A panel of federal judges issued a scathing final report on overcrowding in California prisons and have ordered the state to reduce its inmate population by 40,000, or some 27% within two years. The judges determined
“In these overcrowded conditions, inmate-on-inmate violence is almost impossible to prevent, infectious diseases spread more easily, and lockdowns are sometimes the only means by which to maintain control.
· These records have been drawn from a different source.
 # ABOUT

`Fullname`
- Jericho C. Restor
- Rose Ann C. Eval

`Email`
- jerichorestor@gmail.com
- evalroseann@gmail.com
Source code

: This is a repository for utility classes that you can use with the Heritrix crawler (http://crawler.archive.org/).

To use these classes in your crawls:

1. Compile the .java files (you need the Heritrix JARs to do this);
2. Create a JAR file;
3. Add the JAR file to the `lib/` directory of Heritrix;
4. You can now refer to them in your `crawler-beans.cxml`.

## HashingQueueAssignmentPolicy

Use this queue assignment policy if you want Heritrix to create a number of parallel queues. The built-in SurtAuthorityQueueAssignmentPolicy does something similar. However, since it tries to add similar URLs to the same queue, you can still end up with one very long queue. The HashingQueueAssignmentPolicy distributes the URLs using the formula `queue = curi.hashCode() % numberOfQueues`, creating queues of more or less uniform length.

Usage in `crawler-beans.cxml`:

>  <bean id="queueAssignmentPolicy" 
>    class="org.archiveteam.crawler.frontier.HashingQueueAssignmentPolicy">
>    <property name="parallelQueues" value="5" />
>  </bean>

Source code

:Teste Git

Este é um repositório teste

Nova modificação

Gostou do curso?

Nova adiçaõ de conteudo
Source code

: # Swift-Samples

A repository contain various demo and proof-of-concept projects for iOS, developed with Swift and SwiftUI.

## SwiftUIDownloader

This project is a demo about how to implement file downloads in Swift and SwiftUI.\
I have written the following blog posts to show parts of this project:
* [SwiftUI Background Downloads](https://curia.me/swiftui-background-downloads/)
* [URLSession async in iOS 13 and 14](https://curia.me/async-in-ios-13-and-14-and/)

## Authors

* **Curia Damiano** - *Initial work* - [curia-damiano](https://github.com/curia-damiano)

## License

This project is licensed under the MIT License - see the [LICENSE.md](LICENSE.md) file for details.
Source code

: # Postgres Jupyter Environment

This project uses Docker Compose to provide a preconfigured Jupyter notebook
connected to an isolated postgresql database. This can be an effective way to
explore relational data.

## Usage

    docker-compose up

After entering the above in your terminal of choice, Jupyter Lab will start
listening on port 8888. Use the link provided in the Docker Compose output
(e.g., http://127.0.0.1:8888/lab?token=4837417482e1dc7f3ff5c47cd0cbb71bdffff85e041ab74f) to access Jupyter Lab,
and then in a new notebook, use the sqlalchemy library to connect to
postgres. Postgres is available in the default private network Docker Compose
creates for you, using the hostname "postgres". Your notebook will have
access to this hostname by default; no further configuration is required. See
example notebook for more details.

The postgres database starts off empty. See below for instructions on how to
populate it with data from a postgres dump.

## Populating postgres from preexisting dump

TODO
In short, California’s prisons are bursting at the seams and are impossible to manage.”
The panel proposed reducing the prison population via "expansion of earned credits, the diversion of technical parole violators, the diversion of low-risk offenders to community corrections, and the expansion of evidence-based programming".
California's prison system has been under federal receivership as a result of a ruling that the overcrowded state prisons had resulted in 34 prisoner deaths and violated inmates Constitutional guarantees against cruel and unusual punishment.
The prison population, growing at an unsustainable rate since the early 1990's, come largely as a result of mandatory sentencing guidelines from the federal government, a shift to inflexible indeterminate sentencing, and some ridiculously rigid drug laws. The state also passed a series of three strikes referendums which further exacerbated overcrowding, and along with the influence of a politically powerful prison guards union, the state now finds itself with a prison population twice the states prison capacity.
Recently the state legislature just passed a budget that they claim will stem a $26B shortfall. Draconian cuts to public education, health care and social welfare programs became the order of the day and there is certainly no money in what's left of the budget to build additional prisons to keep the those surplus 40,000 inmates.
The state was given 45 days to prepare a plan on the inmate reduction.